Pero ¿qué hizo la película conmigo? ¿Cómo me afectó? ¿Qué sentí? Por primera vez un cineasta indagó en las tripas de la tarea de enseñar, en lo que significa “dar clase”, en lo que tiene de lucha dialéctica –de mentes- que se acaba traduciendo en una lucha cuerpo a cuerpo –la expresión sólo es metafórica por los pelos-, en lo que representa de una sostenida derrota salpicada por brevísimas –y quién sabe si fugaces- conquistas, en lo que supone de rutina diaria donde no se atisban progresos –sino a menudo retrocesos-, en lo que implica de desgaste emocional, de desamparo, de impotencia… Por eso salimos del cine con amargura y quizás una leve pero corajuda esperanza… ¿Por qué?
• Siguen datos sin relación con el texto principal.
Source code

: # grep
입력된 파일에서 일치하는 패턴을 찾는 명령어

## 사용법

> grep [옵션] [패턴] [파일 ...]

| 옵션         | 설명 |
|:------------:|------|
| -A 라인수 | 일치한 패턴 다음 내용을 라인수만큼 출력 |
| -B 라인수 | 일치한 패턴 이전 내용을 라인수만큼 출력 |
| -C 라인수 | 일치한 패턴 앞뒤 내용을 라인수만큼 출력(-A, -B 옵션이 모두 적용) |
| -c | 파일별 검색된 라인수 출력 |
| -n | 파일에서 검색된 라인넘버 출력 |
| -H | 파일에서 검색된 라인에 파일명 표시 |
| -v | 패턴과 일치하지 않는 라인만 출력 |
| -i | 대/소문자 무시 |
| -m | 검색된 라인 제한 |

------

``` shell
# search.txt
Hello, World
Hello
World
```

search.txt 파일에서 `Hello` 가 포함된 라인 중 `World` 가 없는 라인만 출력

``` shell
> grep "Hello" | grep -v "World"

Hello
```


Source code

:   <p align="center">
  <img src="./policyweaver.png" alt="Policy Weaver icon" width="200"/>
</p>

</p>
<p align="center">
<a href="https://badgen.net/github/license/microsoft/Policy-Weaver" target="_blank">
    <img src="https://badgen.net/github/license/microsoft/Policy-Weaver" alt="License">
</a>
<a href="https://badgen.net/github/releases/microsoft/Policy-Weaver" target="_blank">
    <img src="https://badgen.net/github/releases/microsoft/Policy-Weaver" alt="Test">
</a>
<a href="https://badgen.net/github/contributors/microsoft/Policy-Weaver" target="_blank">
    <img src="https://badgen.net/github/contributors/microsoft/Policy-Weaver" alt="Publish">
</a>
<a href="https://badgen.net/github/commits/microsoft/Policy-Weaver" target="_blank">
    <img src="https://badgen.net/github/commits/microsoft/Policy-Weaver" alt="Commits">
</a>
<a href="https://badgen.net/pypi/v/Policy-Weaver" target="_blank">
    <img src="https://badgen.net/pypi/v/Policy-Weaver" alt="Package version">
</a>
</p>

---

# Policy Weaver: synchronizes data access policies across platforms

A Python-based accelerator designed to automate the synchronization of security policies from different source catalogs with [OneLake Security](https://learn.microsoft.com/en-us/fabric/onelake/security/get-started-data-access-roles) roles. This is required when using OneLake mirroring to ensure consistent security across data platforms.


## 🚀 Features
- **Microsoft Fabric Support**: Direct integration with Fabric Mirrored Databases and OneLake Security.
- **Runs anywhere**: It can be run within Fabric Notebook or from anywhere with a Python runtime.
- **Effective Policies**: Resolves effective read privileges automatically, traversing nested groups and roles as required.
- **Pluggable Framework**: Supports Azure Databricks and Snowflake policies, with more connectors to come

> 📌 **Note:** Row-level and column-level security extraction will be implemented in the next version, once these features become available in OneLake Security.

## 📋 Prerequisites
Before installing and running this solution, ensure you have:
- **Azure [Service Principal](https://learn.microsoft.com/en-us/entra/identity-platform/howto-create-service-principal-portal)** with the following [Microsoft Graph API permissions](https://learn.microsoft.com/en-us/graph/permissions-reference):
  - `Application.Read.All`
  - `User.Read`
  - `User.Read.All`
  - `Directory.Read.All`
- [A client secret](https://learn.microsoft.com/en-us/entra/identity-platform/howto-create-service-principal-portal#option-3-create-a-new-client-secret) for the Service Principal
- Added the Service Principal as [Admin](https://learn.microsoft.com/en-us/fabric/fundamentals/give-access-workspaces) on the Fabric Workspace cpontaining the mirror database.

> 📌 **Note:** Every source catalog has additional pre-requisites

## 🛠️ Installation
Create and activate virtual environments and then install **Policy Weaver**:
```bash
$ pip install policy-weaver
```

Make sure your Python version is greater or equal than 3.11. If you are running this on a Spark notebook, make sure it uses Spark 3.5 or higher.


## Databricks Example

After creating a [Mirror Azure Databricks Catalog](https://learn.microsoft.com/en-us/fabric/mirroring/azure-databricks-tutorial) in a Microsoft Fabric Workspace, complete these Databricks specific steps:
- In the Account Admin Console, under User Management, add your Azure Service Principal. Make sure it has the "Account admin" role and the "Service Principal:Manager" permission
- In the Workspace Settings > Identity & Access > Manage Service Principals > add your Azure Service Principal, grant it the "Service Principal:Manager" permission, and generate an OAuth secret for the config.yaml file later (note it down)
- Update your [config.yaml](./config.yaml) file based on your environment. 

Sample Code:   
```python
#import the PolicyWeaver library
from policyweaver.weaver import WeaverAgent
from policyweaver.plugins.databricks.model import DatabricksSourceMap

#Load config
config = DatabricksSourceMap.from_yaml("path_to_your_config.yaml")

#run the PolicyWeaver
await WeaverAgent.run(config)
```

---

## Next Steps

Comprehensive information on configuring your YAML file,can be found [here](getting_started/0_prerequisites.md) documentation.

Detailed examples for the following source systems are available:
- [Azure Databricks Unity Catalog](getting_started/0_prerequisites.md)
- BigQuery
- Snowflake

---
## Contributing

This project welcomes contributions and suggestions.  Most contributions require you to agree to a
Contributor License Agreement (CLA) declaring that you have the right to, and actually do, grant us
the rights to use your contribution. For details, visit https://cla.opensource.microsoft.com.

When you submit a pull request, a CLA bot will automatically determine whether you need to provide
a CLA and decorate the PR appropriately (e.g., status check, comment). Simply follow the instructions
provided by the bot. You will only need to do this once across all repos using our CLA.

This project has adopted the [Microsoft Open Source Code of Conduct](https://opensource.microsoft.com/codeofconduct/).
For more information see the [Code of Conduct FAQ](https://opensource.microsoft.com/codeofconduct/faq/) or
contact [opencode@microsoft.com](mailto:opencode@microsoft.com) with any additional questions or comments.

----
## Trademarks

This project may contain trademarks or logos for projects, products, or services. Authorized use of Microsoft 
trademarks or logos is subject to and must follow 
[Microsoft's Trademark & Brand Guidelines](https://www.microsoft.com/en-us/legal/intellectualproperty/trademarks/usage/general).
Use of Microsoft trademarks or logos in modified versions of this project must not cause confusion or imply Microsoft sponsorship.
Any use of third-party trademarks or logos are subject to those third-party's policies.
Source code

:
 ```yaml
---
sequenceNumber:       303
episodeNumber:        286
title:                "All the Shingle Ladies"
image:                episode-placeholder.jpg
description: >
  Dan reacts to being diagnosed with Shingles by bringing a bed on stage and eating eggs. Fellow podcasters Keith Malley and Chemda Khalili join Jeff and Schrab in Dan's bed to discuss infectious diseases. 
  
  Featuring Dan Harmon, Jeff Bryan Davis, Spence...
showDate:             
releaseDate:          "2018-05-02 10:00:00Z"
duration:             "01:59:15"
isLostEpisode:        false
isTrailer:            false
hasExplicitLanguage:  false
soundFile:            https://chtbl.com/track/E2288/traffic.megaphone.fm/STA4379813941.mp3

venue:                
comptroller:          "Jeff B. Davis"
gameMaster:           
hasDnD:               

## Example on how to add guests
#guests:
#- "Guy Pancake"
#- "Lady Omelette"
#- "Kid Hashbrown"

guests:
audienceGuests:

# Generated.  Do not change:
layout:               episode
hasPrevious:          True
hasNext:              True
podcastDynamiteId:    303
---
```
Foto de rodaje de La clase

Porque estamos ante una película que no hace trampas. No pretende articular una historia con su progresión dramática que conduce a un clímax sorprendente e inevitable. Nada de eso. Se limita a mostrarnos momentos –seleccionados, claro está-, situaciones escolares –pedagógicas-, donde una conversación puede derivar en un violento estallido en una fracción de segundo; donde si algo se resuelve, nada garantiza que no se vuelva a fastidiar; donde no existe una estructura dramática pero vivimos cada instante como si nos fuera la vida en ello, porque adivinamos que esto no puede acabar bien, porque estas cosas nunca acaban –ni bien ni mal-; mañana será otro día y, como el título de aquel filme de Tavernier, Hoy empieza todo (1999). Siempre es hoy y siempre está empezando.


Fotograma de La clase

Los alumnos son chicos reconocibles: airados, violentos, tiernos, hartos, curiosos, rebeldes, obstinados, estudiosos, vagos, ingenuos, pasotas, arrogantes… y en el fondo muy desvalidos, casi huérfanos si no fuera por la escuela, por el instituto, por los maestros. ¿Y cómo es el profesor? Pues no es especialmente brillante, ni especialmente imaginativo, ni un gran orador, ni seductor… No nos enamoramos de él, vamos. Simplemente es un tipo que quiere hacer bien su trabajo, que pone todo de su parte para crear un clima propicio para enseñar Lengua –aunque rara vez lo consiga-, que sabe lo que se trae entre manos pero que pierde los nervios más de una vez, mete la pata… O sea, como cualquier profesor. Carece de un método mágico que resuelva milagrosamente los problemas que, por su propia naturaleza, están más allá de sus posibilidades: la clase es tan ingobernable como lo puede ser la situación mundial. Es un tipo que está lleno de dudas pero conserva la suficiente confianza en los alumnos -en que es posible enseñarles algo, que es posible que aprendan, que aprender algo es mejor que no aprender nada-, un margen de confianza que lo salva del cinismo. Podríamos definirlo en términos gramscianos –de Antonio Gramsci, disculpad la precisión-, “pesimismo de la inteligencia y optimismo de la voluntad”. Ese mínimo optimismo que le impulsa a luchar “cuerpo a cuerpo” con sus alumnos para enseñarles la importancia del pretérito imperfecto de subjuntivo.


Fotograma de La clase

Sólo por algo así aletea aún una leve esperanza cuando salimos del cine. La esperanza que mantiene viva la hondura de un poema, en este caso, un poema pedagógico.